Government minister of Haiti

The Ministry on the Status and Rights of Women (Ministère à la Condition féminine et aux Droits des femmes; MCFDF) is a ministry in Haiti, founded on 8 November 1994 with the mission to work for the emergence of an egalitarian society with equality between men and women.

== History ==
MCFDF is a result of demands from Haitian women, and was created as part of the preparatory work for the World Conference on Women, 1995. It was created by decree on 8 November 1994 and gave itself two functions in 2004: to defend and promote the rights of women and to promote gender analyses.
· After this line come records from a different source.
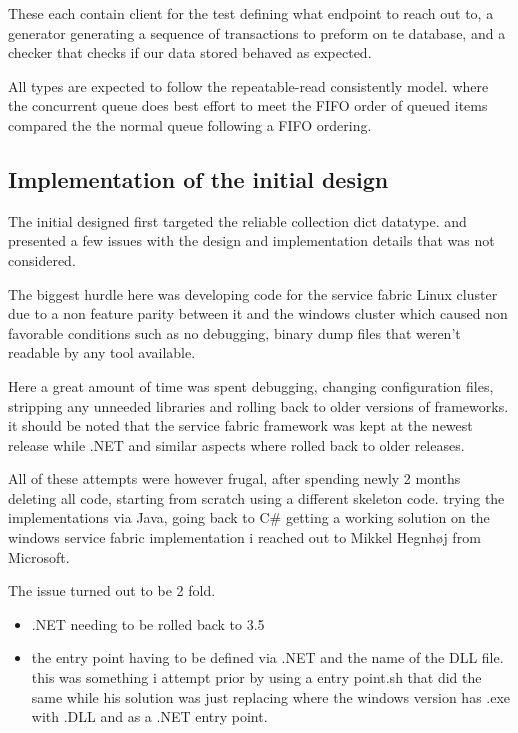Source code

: \documentclass[a4paper,10pt,titlepage]{report}
\begin{document}
    These each contain client for the test defining what endpoint to reach out to, a generator generating a sequence of transactions to preform on te database, and a checker that checks if our data stored behaved as expected.

    All types are expected to follow the repeatable-read consistently model. where the concurrent queue does best effort to meet the FIFO order of queued items compared the the normal queue following a FIFO ordering.

    \subsection{Implementation of the initial design}

    The initial designed first targeted the reliable collection dict datatype. and presented a few issues with the design and implementation details that was not considered.

    The biggest hurdle here was developing code for the service fabric Linux cluster due to a non feature parity between it and the windows cluster which caused non favorable conditions such as no debugging, binary dump files that weren't readable by any tool available.

    Here a great amount of time was spent debugging, changing configuration files, stripping any unneeded libraries and rolling back to older versions of frameworks. it should be noted that the service fabric framework was kept at the newest release while .NET and similar aspects where rolled back to older releases.

    All of these attempts were however frugal, after spending newly 2 months deleting all code, starting from scratch using a different skeleton code. trying the implementations via Java, going back to C\# getting a working solution on the windows service fabric implementation i reached out to Mikkel Hegnhøj from Microsoft.

    The issue turned out to be 2 fold.
    \begin{itemize}
        \item .NET needing to be rolled back to 3.5
        \item the entry point having to be defined via .NET and the name of the DLL file. this was something i attempt prior by using a entry point.sh that did the same while his solution was just replacing where the windows version has .exe with .DLL and as a .NET entry point.
    \end{itemize}
\end{document}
Lise Marie Déjean, one of the co-founders of Solidarite Fanm Ayisyèn, worked for the creation of the ministry, and was also named the first minister. The last minister, before the collapse of the government of Ariel Henry in 2024, was Sofia Loréus.

== Structures ==
MCFDF consists of two structures:

=== Central services ===

- The Secretariat of the minister
- The Cabinet of the minister
- The General Directorate
- The Management

=== Decentralized services ===
Each geographic department of the country, according to the decree, has a departmental management working to coordinate the regional services of the ministry.

==List of ministers==
- Lise-Marie Déjean (1994–1996)
- Adeline Magloire Chancy (2004–2006)
- Marie-Laurence Josselyn Lassègue (2006–2015)
- Gabrielle Hyacinthe (2015–2018)
- Evelyne Sainvil (2018–2020)
- Marie Ghislaine Mompremier (2020–2021)
- Sofia Loréus (2021–2024)
- Marie-Françoise Suzan (2024-2024)
- Pédreca Saint-Jean (2024-present)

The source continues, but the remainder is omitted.